Celebrating the Small World of Big Data
Computing is a small world; data is an even smaller one. It’s small enough that a core group of technology and business leaders can gather in one room to throw a birthday party for a founding figure. This weekend, we’re celebrating Mike Stonebraker’s 70th birthday in a daylong event at MIT. Everyone is welcome, and it will be livestreamed as well.
Stonebraker is, of course, famous as a founder of the relational database industry, a serial entrepreneur, and the foremost academic researcher in database systems. I’ve known him as a research advisor, an academic colleague, a co-founder, an academic rival, a business competitor, and a friend. The man is a force.
What’s hard to keep in perspective is how long Stonebraker has been a force. He led the relational database revolution as a young professor, via the Ingres project he started at Berkeley in the early 1970’s. The very idea that you could build an efficient database system with a high-level query interface and make it work on 1970’s hardware seems almost ridiculous in retrospect. Stonebraker was a believer though, and he pulled it off with a handful of grad students and colleagues. And he released the source code under a highly permissive license (“open source” wasn’t a phrase back then). Only IBM — which was absolutely titanic at the time — had equivalent technical ambitions. This was still some years before a young Larry Ellison took on both Stonebraker and IBM, in a storied battle for market dominance.

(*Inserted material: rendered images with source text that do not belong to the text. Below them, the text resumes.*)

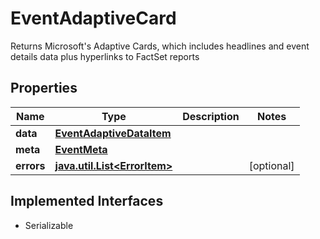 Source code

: 

# EventAdaptiveCard

Returns Microsoft's Adaptive Cards, which includes headlines and event details data plus hyperlinks to FactSet reports

## Properties

Name | Type | Description | Notes
------------ | ------------- | ------------- | -------------
**data** | [**EventAdaptiveDataItem**](EventAdaptiveDataItem.md) |  | 
**meta** | [**EventMeta**](EventMeta.md) |  | 
**errors** | [**java.util.List&lt;ErrorItem&gt;**](ErrorItem.md) |  |  [optional]


## Implemented Interfaces

* Serializable


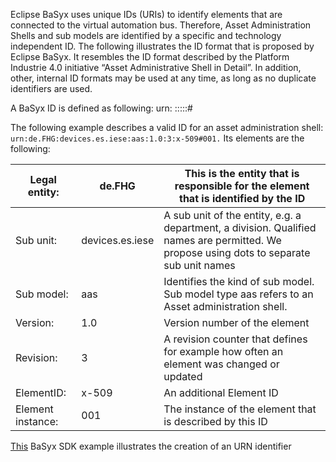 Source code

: Eclipse BaSyx uses unique IDs (URIs) to identify elements that are connected to the virtual automation bus. Therefore, Asset Administration Shells and sub models are identified by a specific and technology independent ID. The following illustrates the ID format that is proposed by Eclipse BaSyx. It resembles the ID format described by the Platform Industrie 4.0 initiative “Asset Administrative Shell in Detail”. In addition, other, internal ID formats may be used at any time, as long as no duplicate identifiers are used.

A BaSyx ID is defined as following: urn: <legalEntity>:<subUnit>:<subModel>:<version>:<revision>:<elementID>#<elementInstance>

The following example describes a valid ID for an asset administration shell: ``urn:de.FHG:devices.es.iese:aas:1.0:3:x-509#001.`` Its elements are the following:

| Legal entity:     | de.FHG          | This is the entity that is responsible for the element that is identified by the ID                                                      |
|-------------------|-----------------|------------------------------------------------------------------------------------------------------------------------------------------|
| Sub unit:         | devices.es.iese | A sub unit of the entity, e.g. a department, a division. Qualified names are permitted. We propose using dots to separate sub unit names |
| Sub model:        | aas             | Identifies the kind of sub model. Sub model type aas refers to an Asset administration shell.                                            |
| Version:          | 1.0             | Version number of the element                                                                                                            |
| Revision:         | 3               | A revision counter that defines for example how often an element was changed or updated                                                  |
| ElementID:        | x-509           | An additional Element ID                                                                                                                 |
| Element instance: | 001             | The instance of the element that is described by this ID                                                                                 |

[This](./developer/java/knowledge_base/examples/index.md#urn) BaSyx SDK example illustrates the creation of an URN identifier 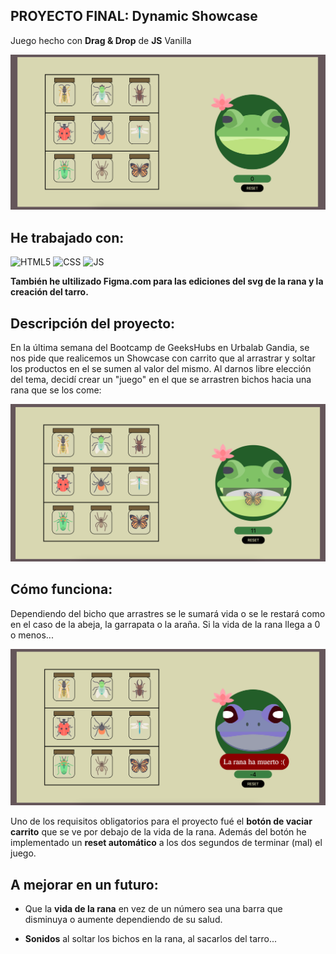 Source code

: 
## PROYECTO FINAL: Dynamic Showcase

Juego hecho con **Drag & Drop** de **JS** Vanilla

![RANA1](img/rana%20normal.png)

## He trabajado con:

![HTML5](https://img.shields.io/badge/HTML5-E34F26?style=for-the-badge&logo=html5&logoColor=white)
![CSS](https://img.shields.io/badge/CSS3-1572B6?style=for-the-badge&logo=css3&logoColor=white)
![JS](https://img.shields.io/badge/JavaScript-323330?style=for-the-badge&logo=javascript&logoColor=F7DF1E)

**También he ultilizado Figma.com para las ediciones del svg de la rana y la creación del tarro.**

## Descripción del proyecto:

En la última semana del Bootcamp de GeeksHubs en Urbalab Gandia, se nos pide que realicemos un Showcase con carrito que al arrastrar y soltar los productos en el se sumen al valor del mismo. 
Al darnos libre elección del tema, decidí crear un "juego" en el que se arrastren bichos hacia una rana que se los come:

![RANA2](img/rana%20abierta.png)

## Cómo funciona: 

Dependiendo del bicho que arrastres se le sumará vida o se le restará como en el caso de la abeja, la garrapata o la araña.
Si la vida de la rana llega a 0 o menos...

![RANA3](img/rana%20mal.png)

Uno de los requisitos obligatorios para el proyecto fué el **botón de vaciar carrito** que se ve por debajo de la vida de la rana. 
Además del botón he implementado un **reset automático** a los dos segundos de terminar (mal) el juego.

## A mejorar en un futuro:

* Que la **vida de la rana** en vez de un número sea una barra que disminuya o aumente dependiendo de su salud.

* **Sonidos** al soltar los bichos en la rana, al sacarlos del tarro...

My own experience with Stonebraker began on his second big project, Postgres. I was a grad student on the project, along with a host of other talented students including Mike Olson (Cloudera, Sleepycat) and Wei Hong (Arch Rock, Illustra). Postgres was conceptually the most ambitious data management system ever designed — an integrated system with six or seven major technological shifts baked into it, each of which could easily have been a research project or startup company on its own. Interestingly, Postgres pioneered the idea of pushing user code into the data processing infrastructure, with rich query optimization that took account of both relational and user-defined pieces of a query. The impact of Postgres on research and open source is profound. Its influence on commercial databases has been substantial as well — the Postgres codebase has been adapted to develop a number of influential industrial systems including Illustra, Netezza, Greenplum, AsterData, and Redshift.

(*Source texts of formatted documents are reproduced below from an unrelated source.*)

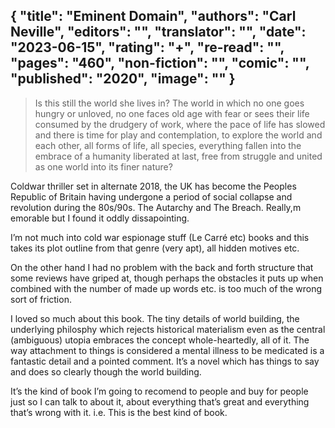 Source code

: {
 "title": "Eminent Domain",
 "authors": "Carl Neville",
 "editors": "",
 "translator": "",
 "date": "2023-06-15",
 "rating": "+",
 "re-read": "",
 "pages": "460",
 "non-fiction": "",
 "comic": "",
 "published": "2020",
 "image": ""
}
---


>Is this still the world she lives in? The world in which no one goes hungry or unloved, no one faces old age with fear or sees their life consumed by the drudgery of work, where the pace of life has slowed and there is time for play and contemplation, to explore the world and each other, all forms of life, all species, everything fallen into the embrace of a humanity liberated at last, free from struggle and united as one world into its finer nature?

Coldwar thriller set in alternate 2018, the UK has become the Peoples Republic of Britain having undergone a period of social collapse and revolution during the 80s/90s. The Autarchy and The Breach. Really,m emorable but I found it oddly dissapointing.

I’m not much into cold war espionage stuff (Le Carré etc) books and this takes its plot outline from that genre (very apt), all hidden motives etc.

On the other hand I had no problem with the back and forth structure that some reviews have griped at, though perhaps the obstacles it puts up when combined with the number of made up words etc. is too much of the wrong sort of friction.

I loved so much about this book. The tiny details of world building, the underlying philosphy which rejects historical materialism even as the central (ambiguous) utopia embraces the concept whole-heartedly, all of it. The way attachment to things is considered a mental illness to be medicated is a fantastic detail and a pointed comment. It’s a novel which has things to say and does so clearly though the world building.

It’s the kind of book I’m going to recomend to people and buy for people just so I can talk to about it, about everything that’s great and everything that’s wrong with it. i.e. This is the best kind of book.
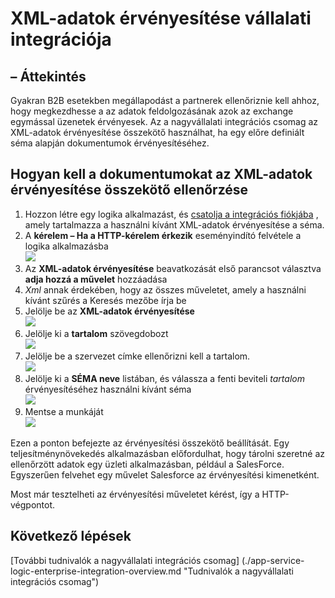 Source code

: <properties 
    pageTitle="XML-adatok érvényesítése a nagyvállalati integrációs Pack áttekintése |} Microsoft Azure alkalmazás szolgáltatás |} Microsoft Azure" 
    description="További tudnivalók az érvényesítési nagyvállalati integrációs csomag és logikai hálózatok-alkalmazások működése" 
    services="logic-apps" 
    documentationCenter=".net,nodejs,java"
    authors="msftman" 
    manager="erikre" 
    editor="cgronlun"/>

<tags 
    ms.service="logic-apps" 
    ms.workload="integration" 
    ms.tgt_pltfrm="na" 
    ms.devlang="na" 
    ms.topic="article" 
    ms.date="07/08/2016" 
    ms.author="deonhe"/>

# <a name="enterprise-integration-with-xml-validation"></a>XML-adatok érvényesítése vállalati integrációja

## <a name="overview"></a>– Áttekintés
Gyakran B2B esetekben megállapodást a partnerek ellenőriznie kell ahhoz, hogy megkezdhesse a az adatok feldolgozásának azok az exchange egymással üzenetek érvényesek. Az a nagyvállalati integrációs csomag az XML-adatok érvényesítése összekötő használhat, ha egy előre definiált séma alapján dokumentumok érvényesítéséhez.  

## <a name="how-to-validate-a-document-with-the-xml-validation-connector"></a>Hogyan kell a dokumentumokat az XML-adatok érvényesítése összekötő ellenőrzése
1. Hozzon létre egy logika alkalmazást, és [csatolja a integrációs fiókjába](./app-service-logic-enterprise-integration-accounts.md "ismerje meg, hogy egy logikai alkalmazásba integrációs fiók, amelyre a hivatkozás") , amely tartalmazza a használni kívánt XML-adatok érvényesítése a séma.
2. A **kérelem – Ha a HTTP-kérelem érkezik** eseményindító felvétele a logika alkalmazásba  
![](./media/app-service-logic-enterprise-integration-xml/xml-1.png)    
3. Az **XML-adatok érvényesítése** beavatkozását első parancsot választva **adja hozzá a művelet** hozzáadása  
4. *Xml* annak érdekében, hogy az összes műveletet, amely a használni kívánt szűrés a Keresés mezőbe írja be 
5. Jelölje be az **XML-adatok érvényesítése**     
![](./media/app-service-logic-enterprise-integration-xml/xml-2.png)   
6. Jelölje ki a **tartalom** szövegdobozt  
![](./media/app-service-logic-enterprise-integration-xml/xml-1-5.png)
7. Jelölje be a szervezet címke ellenőrizni kell a tartalom.   
![](./media/app-service-logic-enterprise-integration-xml/xml-3.png)  
8. Jelölje ki a **SÉMA neve** listában, és válassza a fenti beviteli *tartalom* érvényesítéséhez használni kívánt séma     
![](./media/app-service-logic-enterprise-integration-xml/xml-4.png) 
9. Mentse a munkáját  
![](./media/app-service-logic-enterprise-integration-xml/xml-5.png) 

Ezen a ponton befejezte az érvényesítési összekötő beállítását. Egy teljesítménynövekedés alkalmazásban előfordulhat, hogy tárolni szeretné az ellenőrzött adatok egy üzleti alkalmazásban, például a SalesForce. Egyszerűen felvehet egy művelet Salesforce az érvényesítési kimenetként. 

Most már tesztelheti az érvényesítési műveletet kérést, így a HTTP-végpontot.  

## <a name="next-steps"></a>Következő lépések

[További tudnivalók a nagyvállalati integrációs csomag] (./app-service-logic-enterprise-integration-overview.md "Tudnivalók a nagyvállalati integrációs csomag")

Projects like Ingres and Postgres have had enormous impact on research and the computing industry. But beyond any individual project, Stonebraker’s biggest contribution is in demonstrating how to drive computing technology from both the university and the field. A dedicated academic and serial entrepreneur, Stonebraker’s biggest wins were influential in both spheres: Ingres -> Ingres Corp, Postgres -> Illustra/Informix, C-Store -> Vertica and more. But the full accounting is even bigger when you look at his students. Bob Epstein was co-founder of Sybase; Dale Skeen was co-founder and CTO of Vitria; Diane Greene was co-founder and CEO at VMWare; Mike Olson was co-founder and CEO at Cloudera. Meanwhile, Stonebraker’s original home base of Berkeley is once again the center of the whirlwind, this time for Big Data: the last Strata Big Data conference was awash in talks from companies that grew out of recent Berkeley research projects, including Trifacta, Databricks, Captricity and Wise.io.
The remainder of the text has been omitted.